Polio immunisation in the UK has dipped slightly in recent years. Coverage for one-year-olds who have received all three recommended doses fell from 95% between 2012 and 2015 to 92% in 2022-23. The UK switched from using the oral vaccine to an inactivated polio vaccine (IPV) in 2004, which cannot cause vaccine-derived virus. However, the cVDPV2 detected is introduced through travel from regions where OPV is still used for outbreak control. Dr Kathleen O’Reilly of the London School of Hygiene & Tropical Medicine noted an increase in similar environmental reports from other European countries like Germany.
Dr Vanessa Saliba, a consultant epidemiologist at UKHSA, emphasised that while the risk to the general public remains very low, “parents should ensure their children are fully up to date with their polio vaccinations.” Health officials urge checking a child’s red book and contacting a GP practice to catch up on any missed jabs.
UK Abandons Historic Role as a Leading Fundraiser
The detection comes against a backdrop of stark cuts to the global programme fighting the disease. The government announced last week it was eliminating its funding for the GPEI as part of over £6 billion in international aid cuts, with the savings redirected to fund increased defence spending.

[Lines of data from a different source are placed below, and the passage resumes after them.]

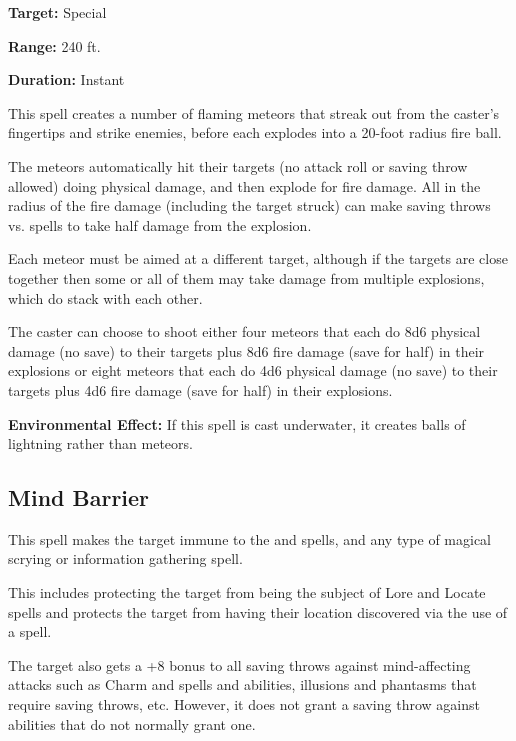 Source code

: \begin{multicols*}{2}
{\textbf{Target:} Special

\textbf{Range:} 240 ft.

\textbf{Duration:} Instant}

This spell creates a number of flaming meteors that streak out from the caster’s fingertips and strike enemies, before each explodes into a 20-foot radius fire ball.

The meteors automatically hit their targets (no attack roll or saving throw allowed) doing physical damage, and then explode for fire damage. All in the radius of the fire damage (including the target struck) can make saving throws vs. spells to take half damage from the explosion.

Each meteor must be aimed at a different target, although if the targets are close together then some or all of them may take damage from multiple explosions, which do stack with each other.

The caster can choose to shoot either four meteors that each do 8d6 physical damage (no save) to their targets plus 8d6 fire damage (save for half) in their explosions or eight meteors that each do 4d6 physical damage (no save) to their targets plus 4d6 fire damage (save for half) in their explosions.

\textbf{Environmental Effect:} If this spell is cast underwater, it creates balls of lightning rather than meteors.

\subsection{Mind Barrier}\label{spell:Mind Barrier}

This spell makes the target immune to the  and  spells, and any type of magical scrying or information gathering spell.

This includes protecting the target from being the subject of Lore and Locate spells and protects the target from having their location discovered via the use of a  spell.

The target also gets a +8 bonus to all saving throws against mind-affecting attacks such as Charm and  spells and abilities, illusions and phantasms that require saving throws, etc. However, it does not grant a saving throw against abilities that do not normally grant one.


\end{multicols*}
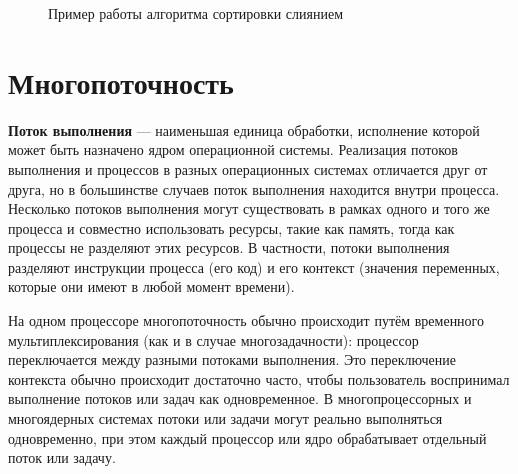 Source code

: \documentclass[12pt]{report}
\begin{document}
\begin{figure}[h]
	\caption{Пример работы алгоритма сортировки слиянием}
	\label{figure:image}
\end{figure}

\section{Многопоточность}

\hspace{0.6cm} \textbf {Поток выполнения} — наименьшая единица обработки, исполнение которой может быть назначено ядром операционной системы. Реализация потоков выполнения и процессов в разных операционных системах отличается друг от друга, но в большинстве случаев поток выполнения находится внутри процесса. Несколько потоков выполнения могут существовать в рамках одного и того же процесса и совместно использовать ресурсы, такие как память, тогда как процессы не разделяют этих ресурсов. В частности, потоки выполнения разделяют инструкции процесса (его код) и его контекст (значения переменных, которые они имеют в любой момент времени).

На одном процессоре многопоточность обычно происходит путём временного мультиплексирования (как и в случае многозадачности): процессор переключается между разными потоками выполнения. Это переключение контекста обычно происходит достаточно часто, чтобы пользователь воспринимал выполнение потоков или задач как одновременное. В многопроцессорных и многоядерных системах потоки или задачи могут реально выполняться одновременно, при этом каждый процессор или ядро обрабатывает отдельный поток или задачу.
\end{document}
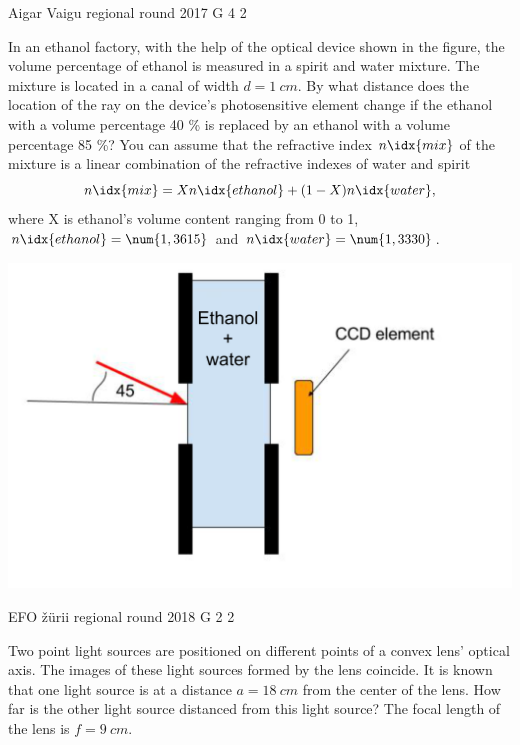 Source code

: \documentclass[11pt]{article}
\begin{document}
{Aigar Vaigu} %
{regional round} %
{2017} %
{G 4} %
{2} %
{

\ifEngStatement
In an ethanol factory, with the help of the optical device shown in the figure, the volume percentage of ethanol is measured in a spirit and water mixture. The mixture is located in a canal of width $d=\SI{1}{cm}$. By what distance does the location of the ray on the device's photosensitive element change if the ethanol with a volume percentage 40 \% is replaced by an ethanol with a volume percentage 85 \%? You can assume that the refractive index $n\idx{mix}$ of the mixture is a linear combination of the refractive indexes of water and spirit
$$
n\idx{mix}=Xn\idx{ethanol}+(1-X)n\idx{water},
$$
where X is ethanol’s volume content ranging from 0 to 1, $n\idx{ethanol}=\num{1,3615}$ and $n\idx{water}=\num{1,3330}$.
\begin{center}
	\vspace{-0pt}
	\includegraphics[width=0.5\linewidth]{2017-v2g-04-Piiritusetehas_ing}
	\vspace{-10pt}
\end{center}
\fi
}

{EFO žürii} %
{regional round} %
{2018} %
{G 2} %
{2} %
{

\ifEngStatement
Two point light sources are positioned on different points of a convex lens’ optical axis. The images of these light sources formed by the lens coincide. It is known that one light source is at a distance $a=\SI{18}{cm}$ from the center of the lens. How far is the other light source distanced from this light source? The focal length of the lens is $f=\SI{9}{cm}$.
\fi
}
\end{document}
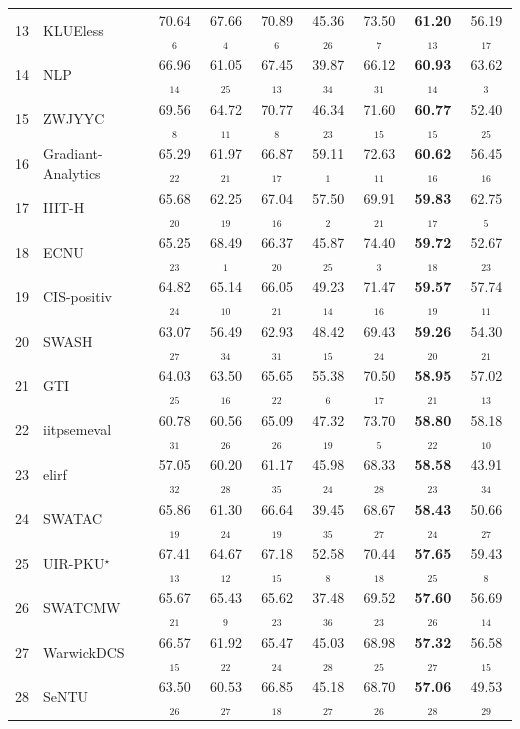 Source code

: \documentclass[11pt]{article}
\begin{document}
\begin{table}[t!]
\begin{small}
\begin{tabular}{c|l|cc|ccc|cc}
	13 & KLUEless & 70.64$_{6}$ & 67.66$_{4}$ & 70.89$_{6}$ & 45.36$_{26}$ & 73.50$_{7}$ & \bf 61.20$_{13}$ & 56.19$_{17}$\\
	14 & NLP & 66.96$_{14}$ & 61.05$_{25}$ & 67.45$_{13}$ & 39.87$_{34}$ & 66.12$_{31}$ & \bf 60.93$_{14}$ & 63.62$_{3}$\\
	15 & ZWJYYC & 69.56$_{8}$ & 64.72$_{11}$ & 70.77$_{8}$ & 46.34$_{23}$ & 71.60$_{15}$ & \bf 60.77$_{15}$ & 52.40$_{25}$\\
	16 & Gradiant-Analytics & 65.29$_{22}$ & 61.97$_{21}$ & 66.87$_{17}$ & 59.11$_{1}$ & 72.63$_{11}$ & \bf 60.62$_{16}$ & 56.45$_{16}$\\
	17 & IIIT-H & 65.68$_{20}$ & 62.25$_{19}$ & 67.04$_{16}$ & 57.50$_{2}$ & 69.91$_{21}$ & \bf 59.83$_{17}$ & 62.75$_{5}$\\
	18 & ECNU & 65.25$_{23}$ & 68.49$_{1}$ & 66.37$_{20}$ & 45.87$_{25}$ & 74.40$_{3}$ & \bf 59.72$_{18}$ & 52.67$_{23}$\\
	19 & CIS-positiv & 64.82$_{24}$ & 65.14$_{10}$ & 66.05$_{21}$ & 49.23$_{14}$ & 71.47$_{16}$ & \bf 59.57$_{19}$ & 57.74$_{11}$\\
	20 & SWASH & 63.07$_{27}$ & 56.49$_{34}$ & 62.93$_{31}$ & 48.42$_{15}$ & 69.43$_{24}$ & \bf 59.26$_{20}$ & 54.30$_{21}$\\
	21 & GTI & 64.03$_{25}$ & 63.50$_{16}$ & 65.65$_{22}$ & 55.38$_{6}$ & 70.50$_{17}$ & \bf 58.95$_{21}$ & 57.02$_{13}$\\
	22 & iitpsemeval & 60.78$_{31}$ & 60.56$_{26}$ & 65.09$_{26}$ & 47.32$_{19}$ & 73.70$_{5}$ & \bf 58.80$_{22}$ & 58.18$_{10}$\\
	23 & elirf & 57.05$_{32}$ & 60.20$_{28}$ & 61.17$_{35}$ & 45.98$_{24}$ & 68.33$_{28}$ & \bf 58.58$_{23}$ & 43.91$_{34}$\\
	24 & SWATAC & 65.86$_{19}$ & 61.30$_{24}$ & 66.64$_{19}$ & 39.45$_{35}$ & 68.67$_{27}$ & \bf 58.43$_{24}$ & 50.66$_{27}$\\
	25 & UIR-PKU$^\star$ & 67.41$_{13}$ & 64.67$_{12}$ & 67.18$_{15}$ & 52.58$_{8}$ & 70.44$_{18}$ & \bf 57.65$_{25}$ & 59.43$_{8}$\\
	26 & SWATCMW & 65.67$_{21}$ & 65.43$_{9}$ & 65.62$_{23}$ & 37.48$_{36}$ & 69.52$_{23}$ & \bf 57.60$_{26}$ & 56.69$_{14}$\\
	27 & WarwickDCS & 66.57$_{15}$ & 61.92$_{22}$ & 65.47$_{24}$ & 45.03$_{28}$ & 68.98$_{25}$ & \bf 57.32$_{27}$ & 56.58$_{15}$\\
	28 & SeNTU & 63.50$_{26}$ & 60.53$_{27}$ & 66.85$_{18}$ & 45.18$_{27}$ & 68.70$_{26}$ & \bf 57.06$_{28}$ & 49.53$_{29}$\\

\end{tabular}
\end{small}
\end{table}
\end{document}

This decision severs a long-standing financial commitment. Historically the GPEI’s second-largest government donor after the US, the UK has provided £1.38 billion to the initiative since 1995. Its support has been credited with helping bring the world to the brink of eradicating wild polio, which is now endemic only in Afghanistan and Pakistan. However, UK funding has been falling sharply; a 2019 pledge of £400 million for 2020-23 saw only £75 million disbursed by 2021, and a subsequent pledge of £50 million over three years represented a 70% cut from the 2019 commitment.
The GPEI has stated that any decline in support “increases the risk of prolonged transmission or resurgence.” Adrian Lovett, UK executive director of the anti-poverty group ONE, said the aid cuts were shortsighted. “No matter how wealthy a country may be, our defence against public health emergencies depends on our neighbours,” he said. “Not only do we have a moral responsibility to the world’s most disadvantaged people, but it also puts the UK public in greater danger.”
Wild poliovirus cases have declined globally, with 38 reported by late October 2025 compared to 62 in the same period in 2024. Yet cVDPV outbreaks continue, with 151 cases across 13 countries reported by the same point in 2025, demonstrating the persistent threat in under-vaccinated populations. The GPEI had already warned that wider funding shortfalls meant its 2026 budget was 30% lower than planned, forcing significant cuts to surveillance and outbreak response programmes even before the UK’s latest decision.